The media’s wrath does not go very far, however. The offensive against the Iraqi city of Mosul, backed by the Western powers, in which the civilian population is threatened with a greater catastrophe than in Aleppo, exposes the propaganda against Putin as hypocrisy. In Ukraine, it is increasingly clear the Western-backed Poroshenko regime and its fascist militias allies oppose a settlement of the war in the East of the country.
Even the staunchly anti-Russian Frankfurter Allgemeine Zeitung (FAZ) concluded that the Ukrainian side has systematically sabotaged a ceasefire agreement concluded by the Ukraine Contact Group on September 21. It is apparent that the Poroshenko regime, shaken by corruption scandals and growing social tensions, can only hold onto power by inciting fanatical nationalism and further inflaming the war in East Ukraine.
The FAZ has analysed the daily reports of the OSCE Observer Mission in the East Ukrainian war zone and concluded that “in the last week, the Ukrainian armed forces have gone on the offensive.” Despite the September 21 agreement, the Ukrainian side “used heavy weaponry on the strategically decisive front east of the port city of Mariupol in particular and northwest of the rebel stronghold of Donetsk to a degree not seen for a long time.”
If pro-Russian fighters broke the ceasefire more frequently than the Ukrainians in the summer, this has been reversed since the beginning of the “disengagement,” writes the FAZ. Over the last three weeks, the Ukrainian side was clearly observed firing 1,030 times. “In contrast, there were only 79 clear violations on the side of fighters supported by Russia.”
The same is true in the use of heavy weapons and military vehicles, which disregards the lines of retreat determined in Minsk.
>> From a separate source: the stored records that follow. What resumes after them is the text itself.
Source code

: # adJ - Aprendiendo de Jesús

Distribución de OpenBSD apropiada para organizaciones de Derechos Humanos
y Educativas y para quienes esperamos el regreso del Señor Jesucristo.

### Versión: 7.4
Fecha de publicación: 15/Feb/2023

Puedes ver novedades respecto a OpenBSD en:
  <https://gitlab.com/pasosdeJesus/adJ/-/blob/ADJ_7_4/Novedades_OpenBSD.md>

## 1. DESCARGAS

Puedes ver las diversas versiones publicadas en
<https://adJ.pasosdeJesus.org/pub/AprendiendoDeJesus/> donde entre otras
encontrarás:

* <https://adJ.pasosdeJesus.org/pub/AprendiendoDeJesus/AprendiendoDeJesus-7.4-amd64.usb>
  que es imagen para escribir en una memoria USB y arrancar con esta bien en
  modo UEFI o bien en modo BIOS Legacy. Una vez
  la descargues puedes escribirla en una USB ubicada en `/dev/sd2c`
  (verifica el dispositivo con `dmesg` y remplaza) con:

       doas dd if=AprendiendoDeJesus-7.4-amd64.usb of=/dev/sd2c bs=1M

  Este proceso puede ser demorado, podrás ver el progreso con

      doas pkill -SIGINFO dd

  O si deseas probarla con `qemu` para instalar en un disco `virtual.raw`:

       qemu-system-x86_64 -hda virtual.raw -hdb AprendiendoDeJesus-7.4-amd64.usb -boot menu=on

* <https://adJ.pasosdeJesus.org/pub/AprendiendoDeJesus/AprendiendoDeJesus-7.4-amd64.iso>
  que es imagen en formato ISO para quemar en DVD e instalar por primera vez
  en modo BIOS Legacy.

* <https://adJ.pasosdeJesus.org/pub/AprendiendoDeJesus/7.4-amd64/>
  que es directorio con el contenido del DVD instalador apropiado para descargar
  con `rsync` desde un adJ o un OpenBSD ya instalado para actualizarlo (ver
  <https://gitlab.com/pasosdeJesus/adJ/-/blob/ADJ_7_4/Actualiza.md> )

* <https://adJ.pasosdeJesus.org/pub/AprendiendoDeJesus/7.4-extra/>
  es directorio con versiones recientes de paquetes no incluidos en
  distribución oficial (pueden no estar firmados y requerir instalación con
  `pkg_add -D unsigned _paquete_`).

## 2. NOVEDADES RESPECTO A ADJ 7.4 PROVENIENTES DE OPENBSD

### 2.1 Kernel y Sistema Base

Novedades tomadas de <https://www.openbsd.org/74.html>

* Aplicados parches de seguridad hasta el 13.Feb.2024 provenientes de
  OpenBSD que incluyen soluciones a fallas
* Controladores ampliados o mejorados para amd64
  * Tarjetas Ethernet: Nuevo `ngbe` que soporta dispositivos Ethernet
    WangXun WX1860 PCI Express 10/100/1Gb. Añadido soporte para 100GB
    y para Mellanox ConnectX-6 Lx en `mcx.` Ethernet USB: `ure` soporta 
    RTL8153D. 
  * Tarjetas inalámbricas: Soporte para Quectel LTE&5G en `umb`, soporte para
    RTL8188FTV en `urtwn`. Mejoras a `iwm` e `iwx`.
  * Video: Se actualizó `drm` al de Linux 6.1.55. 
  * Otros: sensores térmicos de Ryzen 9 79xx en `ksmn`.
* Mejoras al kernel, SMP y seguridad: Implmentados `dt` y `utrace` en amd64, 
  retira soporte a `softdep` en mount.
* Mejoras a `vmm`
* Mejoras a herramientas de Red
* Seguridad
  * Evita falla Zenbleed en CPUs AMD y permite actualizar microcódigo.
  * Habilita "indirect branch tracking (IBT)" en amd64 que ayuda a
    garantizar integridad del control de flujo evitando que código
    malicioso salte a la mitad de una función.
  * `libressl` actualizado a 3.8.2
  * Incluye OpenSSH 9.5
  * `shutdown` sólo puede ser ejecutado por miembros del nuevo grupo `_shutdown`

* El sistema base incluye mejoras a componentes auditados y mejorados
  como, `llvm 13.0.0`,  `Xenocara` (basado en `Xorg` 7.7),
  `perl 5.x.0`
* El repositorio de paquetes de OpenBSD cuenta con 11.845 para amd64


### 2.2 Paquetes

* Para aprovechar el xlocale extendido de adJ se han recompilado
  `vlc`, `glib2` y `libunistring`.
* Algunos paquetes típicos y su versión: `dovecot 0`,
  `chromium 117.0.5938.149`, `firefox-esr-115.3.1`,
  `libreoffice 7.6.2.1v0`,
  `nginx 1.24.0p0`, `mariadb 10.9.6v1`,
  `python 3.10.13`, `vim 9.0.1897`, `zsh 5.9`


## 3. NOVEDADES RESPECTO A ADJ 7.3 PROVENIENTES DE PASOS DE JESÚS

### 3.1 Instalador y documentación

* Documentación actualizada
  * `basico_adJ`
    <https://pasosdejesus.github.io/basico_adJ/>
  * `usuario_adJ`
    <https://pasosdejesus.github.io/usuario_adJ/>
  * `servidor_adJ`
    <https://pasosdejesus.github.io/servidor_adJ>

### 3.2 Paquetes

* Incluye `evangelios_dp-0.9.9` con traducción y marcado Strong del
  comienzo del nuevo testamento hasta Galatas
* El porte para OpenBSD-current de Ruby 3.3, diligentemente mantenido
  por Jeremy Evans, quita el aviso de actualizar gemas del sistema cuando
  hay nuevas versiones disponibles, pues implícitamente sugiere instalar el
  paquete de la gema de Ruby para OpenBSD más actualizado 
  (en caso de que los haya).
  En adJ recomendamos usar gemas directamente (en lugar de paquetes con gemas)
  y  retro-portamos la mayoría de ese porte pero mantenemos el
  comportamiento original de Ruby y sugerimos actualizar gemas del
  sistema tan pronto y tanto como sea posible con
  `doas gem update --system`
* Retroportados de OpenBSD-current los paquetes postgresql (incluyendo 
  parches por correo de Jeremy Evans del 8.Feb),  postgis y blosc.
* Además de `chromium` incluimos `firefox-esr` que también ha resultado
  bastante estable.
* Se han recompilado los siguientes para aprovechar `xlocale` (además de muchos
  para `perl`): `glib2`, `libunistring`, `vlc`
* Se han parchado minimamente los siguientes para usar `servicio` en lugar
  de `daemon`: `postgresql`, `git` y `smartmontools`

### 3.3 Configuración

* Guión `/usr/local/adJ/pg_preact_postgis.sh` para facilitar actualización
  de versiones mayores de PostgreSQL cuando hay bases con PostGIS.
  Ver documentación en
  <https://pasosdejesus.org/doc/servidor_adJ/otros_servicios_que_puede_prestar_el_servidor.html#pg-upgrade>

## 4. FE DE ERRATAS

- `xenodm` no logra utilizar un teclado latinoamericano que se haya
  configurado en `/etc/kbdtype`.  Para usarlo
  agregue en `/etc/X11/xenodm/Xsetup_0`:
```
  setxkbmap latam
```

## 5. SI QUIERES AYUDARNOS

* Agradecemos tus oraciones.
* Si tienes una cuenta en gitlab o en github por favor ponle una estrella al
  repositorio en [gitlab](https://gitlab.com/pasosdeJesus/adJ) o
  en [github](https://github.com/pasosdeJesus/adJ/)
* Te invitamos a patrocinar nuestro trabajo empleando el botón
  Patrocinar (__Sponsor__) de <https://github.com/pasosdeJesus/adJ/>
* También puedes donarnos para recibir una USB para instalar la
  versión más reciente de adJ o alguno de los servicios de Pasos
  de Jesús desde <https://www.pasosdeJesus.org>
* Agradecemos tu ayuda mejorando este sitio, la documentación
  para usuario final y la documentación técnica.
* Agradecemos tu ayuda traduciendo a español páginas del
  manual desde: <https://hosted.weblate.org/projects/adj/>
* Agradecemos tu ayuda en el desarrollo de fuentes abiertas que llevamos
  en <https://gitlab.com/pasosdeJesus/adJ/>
Here the OSCE found 260 violations on the Ukrainian side, and only 82 on the pro-Russian side.
The parliament in Kiev has also not yet adopted the laws agreed upon in the 2015 Minsk peace agreement concerning the status of East Ukraine and the elections there, a prerequisite for the settlement of armed conflict. According to the FAZ, “the presumption exists that the Ukrainian side does not want peace because a prolonged war provides it with an excuse to delay the ‘political process’ in Donbass.”
In Berlin, Poroshenko, Putin, Merkel and Hollande finally agreed on a “road map” towards resuming implementation of the Minsk agreements. A corresponding timetable is to be worked out by the foreign ministers of the four countries by the end of November. This is nothing more than a nonbinding declaration of intent.
There was no agreement at all on the question of Syria. Putin communicated only that Russia and the Syrian government are ready under certain circumstances to extend an eleven-hour ceasefire announced for Thursday in Aleppo.